WORK TO COMPLETE. Scan the entries for the word "name" and return every line that has it.

[DATA RECORDS — start]

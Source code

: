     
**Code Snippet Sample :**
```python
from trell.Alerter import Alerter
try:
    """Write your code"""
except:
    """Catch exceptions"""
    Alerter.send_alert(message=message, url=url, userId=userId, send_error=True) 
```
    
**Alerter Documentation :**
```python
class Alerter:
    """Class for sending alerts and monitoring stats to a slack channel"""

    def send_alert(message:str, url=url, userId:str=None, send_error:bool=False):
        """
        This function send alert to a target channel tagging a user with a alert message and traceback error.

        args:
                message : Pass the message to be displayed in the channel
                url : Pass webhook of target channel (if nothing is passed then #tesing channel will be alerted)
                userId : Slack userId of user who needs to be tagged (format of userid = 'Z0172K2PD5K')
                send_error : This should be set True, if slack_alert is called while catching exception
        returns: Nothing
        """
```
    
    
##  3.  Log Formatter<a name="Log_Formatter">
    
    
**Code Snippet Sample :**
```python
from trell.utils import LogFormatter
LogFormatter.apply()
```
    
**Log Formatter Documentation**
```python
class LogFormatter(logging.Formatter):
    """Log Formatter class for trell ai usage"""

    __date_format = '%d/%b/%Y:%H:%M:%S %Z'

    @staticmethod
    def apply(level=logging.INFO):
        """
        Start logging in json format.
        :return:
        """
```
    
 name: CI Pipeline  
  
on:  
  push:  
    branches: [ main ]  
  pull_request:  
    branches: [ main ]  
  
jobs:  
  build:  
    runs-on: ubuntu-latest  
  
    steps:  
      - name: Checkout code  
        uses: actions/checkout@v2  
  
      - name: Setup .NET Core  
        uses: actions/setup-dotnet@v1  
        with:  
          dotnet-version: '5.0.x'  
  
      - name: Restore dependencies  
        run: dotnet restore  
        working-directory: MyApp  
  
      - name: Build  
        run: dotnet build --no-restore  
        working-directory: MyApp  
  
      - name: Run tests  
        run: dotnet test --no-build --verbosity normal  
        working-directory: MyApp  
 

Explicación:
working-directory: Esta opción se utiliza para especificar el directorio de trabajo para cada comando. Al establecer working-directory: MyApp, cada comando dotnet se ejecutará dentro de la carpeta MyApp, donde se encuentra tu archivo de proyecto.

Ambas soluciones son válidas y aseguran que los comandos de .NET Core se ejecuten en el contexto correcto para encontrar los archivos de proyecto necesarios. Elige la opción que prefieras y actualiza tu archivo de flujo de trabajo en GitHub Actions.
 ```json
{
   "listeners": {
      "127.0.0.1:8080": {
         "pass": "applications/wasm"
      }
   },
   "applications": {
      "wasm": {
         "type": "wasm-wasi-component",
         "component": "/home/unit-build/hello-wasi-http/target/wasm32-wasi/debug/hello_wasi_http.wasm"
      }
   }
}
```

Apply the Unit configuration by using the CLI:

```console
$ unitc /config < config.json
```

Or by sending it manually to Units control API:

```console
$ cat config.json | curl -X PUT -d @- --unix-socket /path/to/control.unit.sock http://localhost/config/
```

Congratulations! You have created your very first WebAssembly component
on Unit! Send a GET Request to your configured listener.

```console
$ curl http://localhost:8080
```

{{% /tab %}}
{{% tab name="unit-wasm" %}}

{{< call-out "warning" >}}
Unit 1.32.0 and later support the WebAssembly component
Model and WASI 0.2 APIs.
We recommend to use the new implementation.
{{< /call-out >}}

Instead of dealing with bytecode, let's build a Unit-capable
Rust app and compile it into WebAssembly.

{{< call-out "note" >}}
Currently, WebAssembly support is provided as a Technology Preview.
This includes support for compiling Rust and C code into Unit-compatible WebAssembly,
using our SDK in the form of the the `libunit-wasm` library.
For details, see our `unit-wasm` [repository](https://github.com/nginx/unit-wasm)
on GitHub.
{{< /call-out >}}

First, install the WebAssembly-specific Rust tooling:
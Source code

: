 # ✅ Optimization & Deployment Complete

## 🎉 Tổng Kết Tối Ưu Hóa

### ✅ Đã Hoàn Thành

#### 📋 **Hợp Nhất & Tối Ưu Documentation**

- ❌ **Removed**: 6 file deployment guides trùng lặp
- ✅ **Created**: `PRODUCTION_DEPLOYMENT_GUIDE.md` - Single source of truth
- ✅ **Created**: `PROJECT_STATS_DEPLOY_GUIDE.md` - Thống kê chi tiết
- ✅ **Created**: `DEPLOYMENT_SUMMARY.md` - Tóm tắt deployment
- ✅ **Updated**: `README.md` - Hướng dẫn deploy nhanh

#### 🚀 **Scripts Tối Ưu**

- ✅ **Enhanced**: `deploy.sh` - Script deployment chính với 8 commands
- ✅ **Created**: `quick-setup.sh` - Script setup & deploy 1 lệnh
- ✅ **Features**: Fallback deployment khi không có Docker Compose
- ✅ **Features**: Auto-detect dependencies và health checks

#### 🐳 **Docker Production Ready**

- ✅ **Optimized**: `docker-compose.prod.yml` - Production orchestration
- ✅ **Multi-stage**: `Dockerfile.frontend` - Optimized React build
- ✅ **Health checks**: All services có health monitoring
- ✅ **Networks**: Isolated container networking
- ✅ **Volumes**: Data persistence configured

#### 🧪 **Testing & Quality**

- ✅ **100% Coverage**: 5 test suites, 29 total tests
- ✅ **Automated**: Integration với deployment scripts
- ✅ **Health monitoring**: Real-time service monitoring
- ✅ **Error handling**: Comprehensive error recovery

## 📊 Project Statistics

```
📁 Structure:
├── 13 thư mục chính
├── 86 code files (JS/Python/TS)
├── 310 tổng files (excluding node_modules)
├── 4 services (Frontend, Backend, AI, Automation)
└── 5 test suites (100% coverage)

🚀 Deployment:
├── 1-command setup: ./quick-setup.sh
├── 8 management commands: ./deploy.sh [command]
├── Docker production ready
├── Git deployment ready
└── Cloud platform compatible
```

[DATA RECORDS — finish]

TASK OUTPUT.
##  3.  Log Formatter<a name="Log_Formatter">
 name: CI Pipeline  
      - name: Checkout code  
      - name: Setup .NET Core  
      - name: Restore dependencies  
      - name: Build  
      - name: Run tests  
{{% tab name="unit-wasm" %}}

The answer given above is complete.